Hi,
I am working on a multi-agent environment [PettingZoo Atari] where I want to train one agent with one policy [DQN] and the other agent with another policy [X-DQN]. I am using Ray 1.3.0. I came across multi_agent_cartpole.py example, which trains multiple agents on separate policies but with the same policy class. The multi_agent_two_trainers.py example trains one agent with DQN and other with PPO, which is closer to what I want. However, I have run into some issues. My two policies use custom models, but both are different from each other in terms of output [1 is multi-headed, other is not so if DQN outputs 6 values, the other outputs some n times of that]. It seems to validate the model class with the model interface for each of them, i.e. validates X-DQN policy with DQN’s model interface (and throws error for distributional_tf_policy.py which X-DQN is not even using).

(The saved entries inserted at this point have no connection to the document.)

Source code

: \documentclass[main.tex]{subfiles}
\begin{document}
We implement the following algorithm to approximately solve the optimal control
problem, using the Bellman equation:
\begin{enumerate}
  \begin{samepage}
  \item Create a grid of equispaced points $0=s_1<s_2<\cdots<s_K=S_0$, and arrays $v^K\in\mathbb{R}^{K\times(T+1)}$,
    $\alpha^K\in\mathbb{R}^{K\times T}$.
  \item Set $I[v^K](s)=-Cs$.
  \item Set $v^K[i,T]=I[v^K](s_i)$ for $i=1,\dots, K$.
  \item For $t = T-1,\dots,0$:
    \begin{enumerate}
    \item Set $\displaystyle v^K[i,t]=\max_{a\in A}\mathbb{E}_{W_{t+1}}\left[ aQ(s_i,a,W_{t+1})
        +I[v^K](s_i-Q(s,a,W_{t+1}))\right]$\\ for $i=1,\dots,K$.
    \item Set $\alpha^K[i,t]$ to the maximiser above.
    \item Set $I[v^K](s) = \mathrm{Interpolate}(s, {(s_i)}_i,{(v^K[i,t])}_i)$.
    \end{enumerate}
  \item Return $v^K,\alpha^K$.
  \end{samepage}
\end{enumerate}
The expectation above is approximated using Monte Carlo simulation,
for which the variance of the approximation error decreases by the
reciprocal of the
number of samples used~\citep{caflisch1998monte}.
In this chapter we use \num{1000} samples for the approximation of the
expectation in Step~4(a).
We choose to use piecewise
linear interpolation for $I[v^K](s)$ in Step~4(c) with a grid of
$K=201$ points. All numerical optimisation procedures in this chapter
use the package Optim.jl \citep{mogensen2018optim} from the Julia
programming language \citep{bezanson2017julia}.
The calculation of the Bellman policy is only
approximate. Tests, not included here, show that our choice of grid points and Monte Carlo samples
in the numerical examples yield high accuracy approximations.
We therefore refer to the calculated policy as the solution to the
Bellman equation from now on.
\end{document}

This line seems to be the source of the problem where policies
are supposedly being validated (referencing the example but my code is similar).
config={
"multiagent": {
"policies": policies,
Here is my code snippet
# register the custom env with rllib
register_env(env_name, lambda config: ParallelPettingZooEnv(env_creator(config)))
print("Registered Environment {}".format(env_name))
# register the custom model with rllib
ModelCatalog.register_custom_model("Atari_XDQN_Model", Atari_XDQN_Model)
ModelCatalog.register_custom_model("AtariModel", AtariModel)
# generate the obs for custom policy generation
dummy_env = ParallelPettingZooEnv(env_creator({}))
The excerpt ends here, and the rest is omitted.